LeBlanc KA, Bellanger D, Rhynes VK, Hausmann M

Surgical Specialty Group Inc, Baton Rouge, LA 70808, USA.

BACKGROUND: Postoperative pain management and narcotic usage after inguinal hernia repair is an important concern for anesthesiologists and surgeons. Regional anesthesia incisional infiltration techniques may reduce the need for systemic medications. STUDY DESIGN: Double-blind study of 52 patients undergoing open hernia repair with the Prolene Hernia System prospectively randomized to receive either 0.5% bupivacaine or saline continuously for 48 hours at 2 mL/hour through use of an elastomeric continuous infusion pump (ONQ Pain Relief System). Outcomes measured over the 120 hours postoperatively were: narcotic use, Visual Analogue Scale pain scores, site inflammation (visual inspection), and side effects. Comparisons between the groups were made by applying the Mann-Whitney rank sum test and analysis of variance with treatment as a fixed effect in the model. RESULTS: In the bupivacaine group, 24% (versus 4% in the placebo group) required no narcotics (p < 0.05). Daily and total narcotic usages for all 5 study days were significantly less (p < 0.05) in the bupivacaine group. There were no reports of complications at the catheter-insertion site or surgical-wound site. CONCLUSIONS: Demonstrable benefits include reduction of narcotic usage and pain with no apparent increase in the risk of infection or complication.
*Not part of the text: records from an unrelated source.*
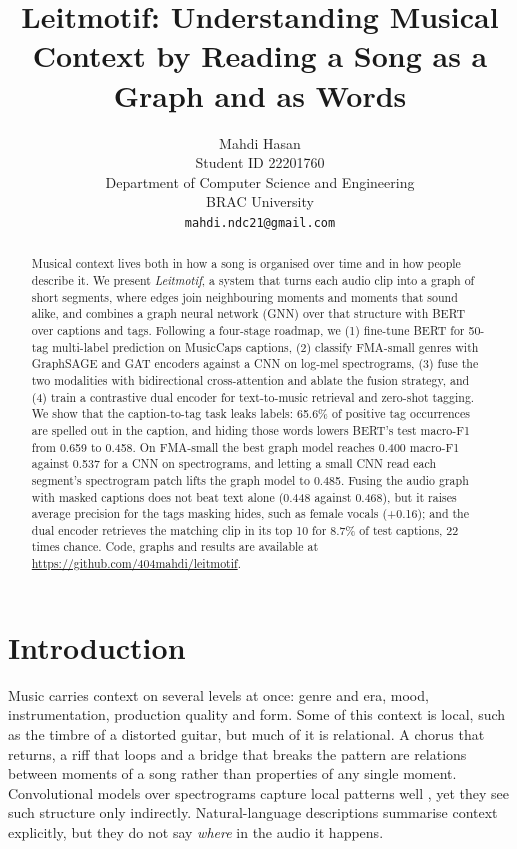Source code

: \documentclass{article}
\title{Leitmotif: Understanding Musical Context by Reading a Song as a Graph and as Words}
\author{%
  Mahdi Hasan\\
  Student ID 22201760\\
  Department of Computer Science and Engineering\\
  BRAC University\\
  \texttt{mahdi.ndc21@gmail.com}
}
\begin{document}
\maketitle

\begin{abstract}
Musical context lives both in how a song is organised over time and in how people describe it. We present
\emph{Leitmotif}, a system that turns each audio clip into a graph of short segments, where edges join neighbouring
moments and moments that sound alike, and combines a graph neural network (GNN) over that structure with BERT over
captions and tags. Following a four-stage roadmap, we (1) fine-tune BERT for 50-tag multi-label prediction on
MusicCaps captions, (2) classify FMA-small genres with GraphSAGE and GAT encoders against a CNN on log-mel
spectrograms, (3) fuse the two modalities with bidirectional cross-attention and ablate the fusion strategy, and
(4) train a contrastive dual encoder for text-to-music retrieval and zero-shot tagging. We show that the
caption-to-tag task leaks labels: 65.6\% of positive tag occurrences are spelled out in the caption, and hiding
those words lowers BERT's test macro-F1 from 0.659 to 0.458. On FMA-small the best graph model reaches 0.400
macro-F1 against 0.537 for a CNN on spectrograms, and letting a small CNN read each segment's spectrogram patch lifts
the graph model to 0.485. Fusing the audio graph with masked captions does not beat text alone (0.448 against 0.468),
but it raises average precision for the tags masking hides, such as female vocals (+0.16); and the dual encoder
retrieves the matching clip in its top 10 for 8.7\% of test captions, 22 times chance. Code, graphs and results are
available at \url{https://github.com/404mahdi/leitmotif}.
\end{abstract}

\section{Introduction}

Music carries context on several levels at once: genre and era, mood, instrumentation, production quality and form.
Some of this context is local, such as the timbre of a distorted guitar, but much of it is relational. A chorus that
returns, a riff that loops and a bridge that breaks the pattern are relations between moments of a song rather than
properties of any single moment. Convolutional models over spectrograms capture local patterns well
\citep{choi2016tagging}, yet they see such structure only indirectly. Natural-language descriptions summarise context
explicitly, but they do not say \emph{where} in the audio it happens.
\end{document}

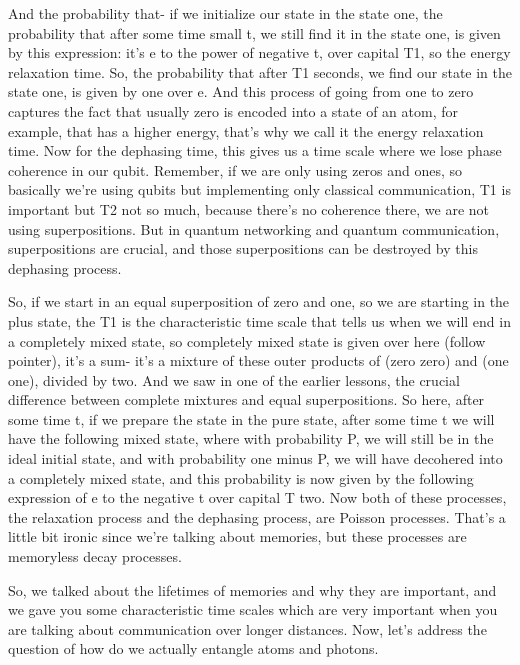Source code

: And the probability that- if we initialize our state in the state one, the probability that after some time small t, we still find it in the state one, is given by this expression: it's e to the power of negative t, over capital T1, so the energy relaxation time. So, the probability that after T1 seconds, we find our state in the state one, is given by one over e. And this process of going from one to zero captures the fact that usually zero is encoded into a state of an atom, for example, that has a higher energy, that's why we call it the energy relaxation time. Now for the dephasing time, this gives us a time scale where we lose phase coherence in our qubit. Remember, if we are only using zeros and ones, so basically we're using qubits but implementing only classical communication, T1 is important but T2 not so much, because there's no coherence there, we are not using superpositions. But in quantum networking and quantum communication, superpositions are crucial, and those superpositions can be destroyed by this dephasing process.

So, if we start in an equal superposition of zero and one, so we are starting in the plus state, the T1 is the characteristic time scale that tells us when we will end in a completely mixed state, so completely mixed state is given over here (follow pointer), it's a sum- it's a mixture of these outer products of (zero zero) and (one one), divided by two. And we saw in one of the earlier lessons, the crucial difference between complete mixtures and equal superpositions. So here, after some time t, if we prepare the state in the pure state, after some time t we will have the following mixed state, where with probability P, we will still be in the ideal initial state, and with probability one minus P, we will have decohered into a completely mixed state, and this probability is now given by the following expression of e to the negative t over capital T two. Now both of these processes, the relaxation process and the dephasing process, are Poisson processes. That's a little bit ironic since we're talking about memories, but these processes are memoryless decay processes.

So, we talked about the lifetimes of memories and why they are important, and we gave you some characteristic time scales which are very important when you are talking about communication over longer distances. Now, let's address the question of how do we actually entangle atoms and photons.


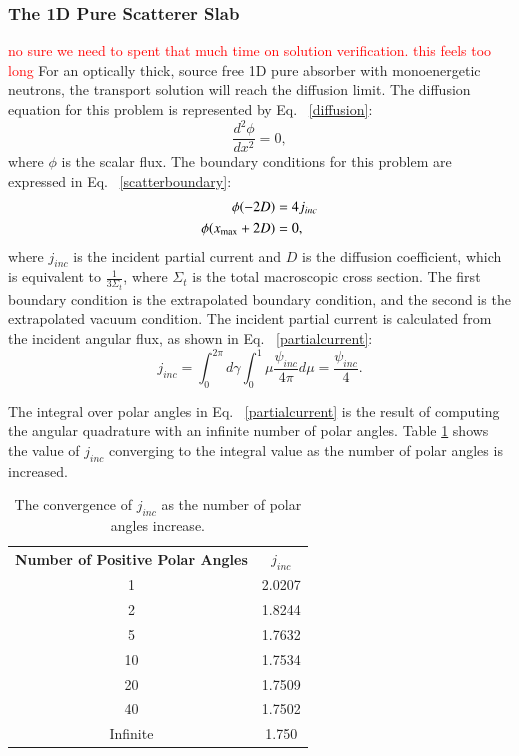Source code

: \documentclass{anstrans}
\newcommand{\tcr}[1]{\textcolor{red}{#1}}
\begin{document}
\subsubsection{The 1D Pure Scatterer Slab}
\tcr{no sure we need to spent that much time on solution verification. this feels too long}
For an optically thick, source free 1D pure absorber with monoenergetic neutrons, the transport solution will reach the diffusion limit. The diffusion equation for this problem is represented by Eq. ~\eqref{diffusion}:
\begin{equation}
\frac{d^2\phi}{dx^2} = 0,
\label{diffusion}
\end{equation}
where $\phi$ is the scalar flux. The boundary conditions for this problem are expressed in Eq. ~\eqref{scatterboundary}:
\begin{align}
\phi(-2D) &= 4j_{inc} \notag \\
\phi(x_{\text{max}}+2D) &= 0, 
\label{scatterboundary}
\end{align}
where $j_{inc}$ is the incident partial current and $D$ is the diffusion coefficient, which is equivalent to $\frac{1}{3 \Sigma_t}$, where $\Sigma_t$ is the total macroscopic cross section. The first boundary condition is the extrapolated boundary condition, and the second is the extrapolated vacuum condition. The incident partial current is calculated from the incident angular flux, as shown in Eq. ~\eqref{partialcurrent}:
\begin{equation}
j_{inc} = \int_{0}^{2\pi}d\gamma \int_{0}^{1} \mu \frac{\psi_{inc}}{4\pi} d\mu = \frac{\psi_{inc}}{4}.
\label{partialcurrent}
\end{equation}

The integral over polar angles in Eq. ~\eqref{partialcurrent} is the result of computing the angular quadrature with an infinite number of polar angles. Table \ref{angleconvergence} shows the value of $j_{inc}$ converging to the integral value as the number of polar angles is increased. 
\begin{table}[H]
\centering
\caption{The convergence of $j_{inc}$ as the number of polar angles increase.}
\begin{tabular}{c c}
\hline
\textbf{Number of Positive Polar Angles} & \textbf{$j_{inc}$} \\
1 & 2.0207 \\
2 & 1.8244 \\
5 & 1.7632 \\
10 & 1.7534 \\
20 & 1.7509 \\
40 & 1.7502 \\
Infinite & 1.750 \\
\hline
\end{tabular}
\label{angleconvergence}
\end{table}
\end{document}
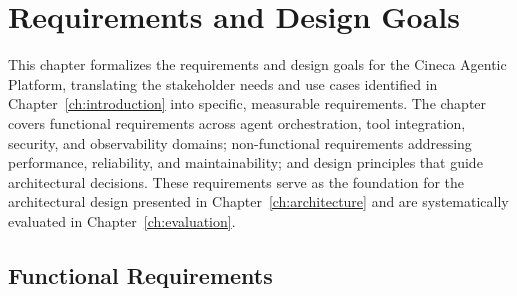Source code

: \documentclass[a4paper,twoside]{sapthesis}
\begin{document}
\chapter{Requirements and Design Goals}
\label{ch:requirements}

%

This chapter formalizes the requirements and design goals for the Cineca Agentic Platform, translating the stakeholder needs and use cases identified in Chapter~\ref{ch:introduction} into specific, measurable requirements. The chapter covers functional requirements across agent orchestration, tool integration, security, and observability domains; non-functional requirements addressing performance, reliability, and maintainability; and design principles that guide architectural decisions. These requirements serve as the foundation for the architectural design presented in Chapter~\ref{ch:architecture} and are systematically evaluated in Chapter~\ref{ch:evaluation}.

\section{Functional Requirements}
\label{sec:functional-requirements}
\end{document}
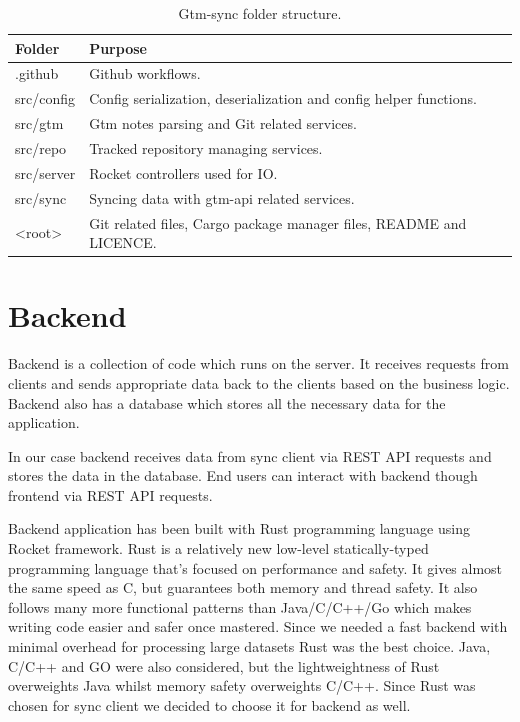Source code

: \begin{table}[h]
    \centering
    \begin{tabular}{ | p{3cm} | p{10cm} |}
        \hline
        \textbf{Folder} & \textbf{Purpose}\\
        \hline
        .github & Github workflows.\\
        \hline
        src/config & Config serialization, deserialization and config helper functions.\\
        \hline
        src/gtm & Gtm notes parsing and Git related services.\\
        \hline
        src/repo & Tracked repository managing services.\\
        \hline
        src/server & Rocket controllers used for IO.\\
        \hline
        src/sync & Syncing data with gtm-api related services.\\
        \hline
        <root> & Git related files, Cargo package manager files, README and LICENCE.\\
        \hline
    \end{tabular}
    \caption{Gtm-sync folder structure.}
    \label{tab:gtm-sync-folder-structure}
\end{table}

\section{Backend}\label{sec:backend}
Backend is a collection of code which runs on the server.
It receives requests from clients and sends appropriate data back to the clients based on the business logic.
Backend also has a database which stores all the necessary data for the application.

In our case backend receives data from sync client via REST API requests and stores the data in the database.
End users can interact with backend though frontend via REST API requests.

Backend application has been built with Rust programming language using Rocket framework.
Rust is a relatively new low-level statically-typed programming language that's focused on performance and safety.
It gives almost the same speed as C, but guarantees both memory and thread safety.
It also follows many more functional patterns than Java/C/C++/Go which makes writing code easier and safer once mastered.
Since we needed a fast backend with minimal overhead for processing large datasets Rust was the best choice.
Java, C/C++ and GO were also considered, but the lightweightness of Rust overweights Java whilst memory safety overweights C/C++.
Since Rust was chosen for sync client we decided to choose it for backend as well.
Continuous infusion of 0.5% bupivacaine at 2 mL/h through the ONQ pump is a safe and effective adjunct in postoperative pain management for open inguinal hernia repair. This represents a viable and possibly superior option for prolonged pain management, minimizing use of narcotics in patients undergoing this procedure.

Published 24 January 2005 in J Am Coll Surg, 200(2): 198-202.